What you return should be the line containing "for an integer" and each line after it to the end of the records, copied exactly.
══ EXTRACTED RECORDS ══
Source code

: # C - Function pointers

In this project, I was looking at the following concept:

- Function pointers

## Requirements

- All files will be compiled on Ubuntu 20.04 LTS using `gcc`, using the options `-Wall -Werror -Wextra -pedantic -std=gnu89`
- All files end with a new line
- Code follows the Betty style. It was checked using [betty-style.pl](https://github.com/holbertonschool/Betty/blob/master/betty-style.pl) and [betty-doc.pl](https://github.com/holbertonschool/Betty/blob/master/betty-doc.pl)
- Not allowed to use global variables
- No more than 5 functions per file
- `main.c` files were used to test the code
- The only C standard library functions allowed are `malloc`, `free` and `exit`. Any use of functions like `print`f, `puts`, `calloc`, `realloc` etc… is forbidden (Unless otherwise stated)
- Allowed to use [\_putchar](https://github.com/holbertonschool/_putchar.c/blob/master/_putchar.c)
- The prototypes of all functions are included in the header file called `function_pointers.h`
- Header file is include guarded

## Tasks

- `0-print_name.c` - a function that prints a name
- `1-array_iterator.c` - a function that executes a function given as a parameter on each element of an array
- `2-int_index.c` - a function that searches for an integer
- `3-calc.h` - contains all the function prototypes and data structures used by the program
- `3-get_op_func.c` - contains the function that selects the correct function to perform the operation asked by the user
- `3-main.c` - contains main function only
═══
RESPONSE —
- `2-int_index.c` - a function that searches for an integer
- `3-calc.h` - contains all the function prototypes and data structures used by the program
- `3-get_op_func.c` - contains the function that selects the correct function to perform the operation asked by the user
- `3-main.c` - contains main function only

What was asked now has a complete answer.